**DATA FOR THIS EXERCISE**:
=== Begin Enclosure ===
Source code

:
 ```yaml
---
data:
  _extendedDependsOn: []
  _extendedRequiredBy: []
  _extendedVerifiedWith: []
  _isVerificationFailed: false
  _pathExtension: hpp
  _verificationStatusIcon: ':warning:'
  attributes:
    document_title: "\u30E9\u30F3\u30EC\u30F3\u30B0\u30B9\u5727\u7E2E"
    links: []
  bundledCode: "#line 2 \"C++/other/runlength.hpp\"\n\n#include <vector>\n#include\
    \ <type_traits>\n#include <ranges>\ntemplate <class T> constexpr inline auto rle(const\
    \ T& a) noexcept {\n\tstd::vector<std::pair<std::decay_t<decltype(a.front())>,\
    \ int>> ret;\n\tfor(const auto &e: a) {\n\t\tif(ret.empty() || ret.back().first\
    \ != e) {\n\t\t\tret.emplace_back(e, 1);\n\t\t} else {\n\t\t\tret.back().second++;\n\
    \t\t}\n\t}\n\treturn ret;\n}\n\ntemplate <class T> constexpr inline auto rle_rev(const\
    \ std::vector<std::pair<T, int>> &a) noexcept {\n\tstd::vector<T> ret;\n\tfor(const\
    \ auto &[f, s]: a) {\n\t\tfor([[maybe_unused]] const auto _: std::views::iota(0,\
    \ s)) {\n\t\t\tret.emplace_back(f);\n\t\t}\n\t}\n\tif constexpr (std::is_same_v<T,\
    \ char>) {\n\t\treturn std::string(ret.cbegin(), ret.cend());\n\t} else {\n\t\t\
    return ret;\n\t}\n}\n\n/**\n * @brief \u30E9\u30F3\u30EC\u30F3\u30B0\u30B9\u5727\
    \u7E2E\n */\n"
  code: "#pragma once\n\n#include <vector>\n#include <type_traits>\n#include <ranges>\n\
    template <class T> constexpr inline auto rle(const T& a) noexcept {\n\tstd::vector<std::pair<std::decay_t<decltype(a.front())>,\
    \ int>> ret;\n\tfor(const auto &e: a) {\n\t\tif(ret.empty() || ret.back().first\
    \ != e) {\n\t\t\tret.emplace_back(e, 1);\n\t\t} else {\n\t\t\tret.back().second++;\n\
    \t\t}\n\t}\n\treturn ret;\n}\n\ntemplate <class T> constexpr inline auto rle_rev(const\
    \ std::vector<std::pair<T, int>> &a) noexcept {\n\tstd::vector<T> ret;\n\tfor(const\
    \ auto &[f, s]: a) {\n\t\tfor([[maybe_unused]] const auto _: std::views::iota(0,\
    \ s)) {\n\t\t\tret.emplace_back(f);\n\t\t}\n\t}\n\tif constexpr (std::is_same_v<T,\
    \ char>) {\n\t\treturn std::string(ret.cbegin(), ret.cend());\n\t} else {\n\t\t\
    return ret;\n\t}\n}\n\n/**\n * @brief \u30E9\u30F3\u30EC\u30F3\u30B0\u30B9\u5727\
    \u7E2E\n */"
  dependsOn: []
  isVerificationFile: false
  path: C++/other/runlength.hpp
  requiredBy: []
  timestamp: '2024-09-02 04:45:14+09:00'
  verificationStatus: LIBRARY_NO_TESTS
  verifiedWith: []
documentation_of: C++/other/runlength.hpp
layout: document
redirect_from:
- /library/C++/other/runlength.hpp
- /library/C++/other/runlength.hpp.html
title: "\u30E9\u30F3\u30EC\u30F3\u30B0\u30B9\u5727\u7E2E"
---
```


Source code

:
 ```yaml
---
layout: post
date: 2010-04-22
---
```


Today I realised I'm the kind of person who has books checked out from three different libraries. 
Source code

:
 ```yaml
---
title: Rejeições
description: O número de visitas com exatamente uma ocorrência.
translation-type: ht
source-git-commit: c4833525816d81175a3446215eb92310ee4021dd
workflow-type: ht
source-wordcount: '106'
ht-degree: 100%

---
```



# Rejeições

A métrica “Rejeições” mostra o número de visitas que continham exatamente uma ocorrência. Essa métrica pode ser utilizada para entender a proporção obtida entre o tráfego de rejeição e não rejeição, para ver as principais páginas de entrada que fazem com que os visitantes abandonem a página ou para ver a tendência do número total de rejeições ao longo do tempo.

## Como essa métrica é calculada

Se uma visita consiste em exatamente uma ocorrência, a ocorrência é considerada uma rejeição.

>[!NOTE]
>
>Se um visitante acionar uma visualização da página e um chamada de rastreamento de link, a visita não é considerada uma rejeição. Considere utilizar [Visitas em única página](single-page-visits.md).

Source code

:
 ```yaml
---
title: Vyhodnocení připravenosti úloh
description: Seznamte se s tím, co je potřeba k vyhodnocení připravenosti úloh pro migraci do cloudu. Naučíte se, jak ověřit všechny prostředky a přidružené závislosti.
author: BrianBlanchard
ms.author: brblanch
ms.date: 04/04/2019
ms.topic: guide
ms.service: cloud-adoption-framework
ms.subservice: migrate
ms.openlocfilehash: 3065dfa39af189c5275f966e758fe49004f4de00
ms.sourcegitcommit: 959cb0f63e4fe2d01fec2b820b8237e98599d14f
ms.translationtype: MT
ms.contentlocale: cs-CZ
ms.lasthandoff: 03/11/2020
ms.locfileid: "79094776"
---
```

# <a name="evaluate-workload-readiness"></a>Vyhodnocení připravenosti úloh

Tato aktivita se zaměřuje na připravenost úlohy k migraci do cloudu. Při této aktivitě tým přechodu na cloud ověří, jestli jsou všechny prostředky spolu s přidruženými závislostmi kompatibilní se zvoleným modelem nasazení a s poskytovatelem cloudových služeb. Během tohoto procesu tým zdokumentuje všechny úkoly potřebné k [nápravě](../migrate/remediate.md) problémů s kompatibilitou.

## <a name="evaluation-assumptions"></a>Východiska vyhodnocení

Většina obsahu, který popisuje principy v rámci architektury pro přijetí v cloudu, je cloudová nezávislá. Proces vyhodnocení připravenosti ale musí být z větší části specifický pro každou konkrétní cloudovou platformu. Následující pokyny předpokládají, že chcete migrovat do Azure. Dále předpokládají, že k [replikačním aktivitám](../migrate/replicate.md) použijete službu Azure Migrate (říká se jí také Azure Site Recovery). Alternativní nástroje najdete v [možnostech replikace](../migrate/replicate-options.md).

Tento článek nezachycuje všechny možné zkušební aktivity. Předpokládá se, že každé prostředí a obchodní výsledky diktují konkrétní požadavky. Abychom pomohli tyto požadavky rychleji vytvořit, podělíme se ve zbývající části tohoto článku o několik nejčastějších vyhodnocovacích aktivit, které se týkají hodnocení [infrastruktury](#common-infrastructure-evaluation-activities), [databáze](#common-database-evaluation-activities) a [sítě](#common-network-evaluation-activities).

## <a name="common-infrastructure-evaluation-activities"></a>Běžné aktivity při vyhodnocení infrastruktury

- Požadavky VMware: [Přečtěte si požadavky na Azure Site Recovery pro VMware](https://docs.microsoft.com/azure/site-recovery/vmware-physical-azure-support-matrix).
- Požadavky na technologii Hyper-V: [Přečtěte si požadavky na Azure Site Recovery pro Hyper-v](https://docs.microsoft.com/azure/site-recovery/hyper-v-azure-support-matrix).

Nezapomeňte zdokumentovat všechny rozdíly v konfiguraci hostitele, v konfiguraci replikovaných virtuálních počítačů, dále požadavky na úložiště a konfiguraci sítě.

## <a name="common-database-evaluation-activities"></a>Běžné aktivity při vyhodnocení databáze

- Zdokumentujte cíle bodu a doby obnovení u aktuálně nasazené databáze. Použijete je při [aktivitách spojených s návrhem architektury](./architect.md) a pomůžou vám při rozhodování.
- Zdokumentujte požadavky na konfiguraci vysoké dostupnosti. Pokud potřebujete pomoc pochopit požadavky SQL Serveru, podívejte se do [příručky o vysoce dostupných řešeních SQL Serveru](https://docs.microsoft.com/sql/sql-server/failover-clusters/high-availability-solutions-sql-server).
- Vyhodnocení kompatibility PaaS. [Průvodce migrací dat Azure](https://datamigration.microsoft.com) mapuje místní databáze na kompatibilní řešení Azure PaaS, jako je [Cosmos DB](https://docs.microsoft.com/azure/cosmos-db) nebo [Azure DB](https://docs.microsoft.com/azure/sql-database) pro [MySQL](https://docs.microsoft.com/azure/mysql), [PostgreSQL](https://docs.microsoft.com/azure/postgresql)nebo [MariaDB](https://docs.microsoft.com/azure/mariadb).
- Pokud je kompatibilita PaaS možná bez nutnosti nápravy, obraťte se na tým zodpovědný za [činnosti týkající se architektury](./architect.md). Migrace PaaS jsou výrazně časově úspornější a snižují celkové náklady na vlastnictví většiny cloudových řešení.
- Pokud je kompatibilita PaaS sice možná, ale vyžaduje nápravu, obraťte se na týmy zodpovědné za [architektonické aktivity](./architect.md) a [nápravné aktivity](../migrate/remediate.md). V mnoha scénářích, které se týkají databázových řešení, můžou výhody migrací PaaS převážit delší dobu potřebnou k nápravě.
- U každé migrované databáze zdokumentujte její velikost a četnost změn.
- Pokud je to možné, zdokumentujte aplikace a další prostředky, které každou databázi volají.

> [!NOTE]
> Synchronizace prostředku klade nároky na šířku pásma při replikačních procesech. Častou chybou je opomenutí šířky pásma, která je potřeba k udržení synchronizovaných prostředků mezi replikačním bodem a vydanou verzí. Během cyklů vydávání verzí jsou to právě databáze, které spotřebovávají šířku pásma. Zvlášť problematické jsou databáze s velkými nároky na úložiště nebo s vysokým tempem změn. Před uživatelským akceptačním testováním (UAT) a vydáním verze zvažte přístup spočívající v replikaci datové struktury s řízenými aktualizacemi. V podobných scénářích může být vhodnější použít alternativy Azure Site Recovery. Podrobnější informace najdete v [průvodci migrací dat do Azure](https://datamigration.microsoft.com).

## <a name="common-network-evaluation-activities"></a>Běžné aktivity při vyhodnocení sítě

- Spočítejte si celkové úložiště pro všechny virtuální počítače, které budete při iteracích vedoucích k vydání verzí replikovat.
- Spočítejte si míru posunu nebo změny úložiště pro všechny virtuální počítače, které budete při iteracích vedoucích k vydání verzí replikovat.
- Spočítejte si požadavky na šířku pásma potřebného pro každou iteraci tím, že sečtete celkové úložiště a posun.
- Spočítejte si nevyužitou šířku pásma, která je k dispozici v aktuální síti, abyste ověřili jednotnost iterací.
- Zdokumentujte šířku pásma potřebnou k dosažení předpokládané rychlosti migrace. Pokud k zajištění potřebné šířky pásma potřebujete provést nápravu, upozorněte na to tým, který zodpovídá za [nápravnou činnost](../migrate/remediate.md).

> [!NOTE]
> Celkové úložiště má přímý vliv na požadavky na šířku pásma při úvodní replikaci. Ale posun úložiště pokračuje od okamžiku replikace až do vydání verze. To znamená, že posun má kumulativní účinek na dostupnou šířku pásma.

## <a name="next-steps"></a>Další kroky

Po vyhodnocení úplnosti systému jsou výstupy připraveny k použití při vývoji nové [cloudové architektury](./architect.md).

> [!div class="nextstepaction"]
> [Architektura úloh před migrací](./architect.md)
=== End Enclosure ===
**YOUR OBJECTIVE**: Copy each line of the listing above that contains the word "možné".

**COMPLETED TASK**:
Tento článek nezachycuje všechny možné zkušební aktivity. Předpokládá se, že každé prostředí a obchodní výsledky diktují konkrétní požadavky. Abychom pomohli tyto požadavky rychleji vytvořit, podělíme se ve zbývající části tohoto článku o několik nejčastějších vyhodnocovacích aktivit, které se týkají hodnocení [infrastruktury](#common-infrastructure-evaluation-activities), [databáze](#common-database-evaluation-activities) a [sítě](#common-network-evaluation-activities).
- Pokud je to možné, zdokumentujte aplikace a další prostředky, které každou databázi volají.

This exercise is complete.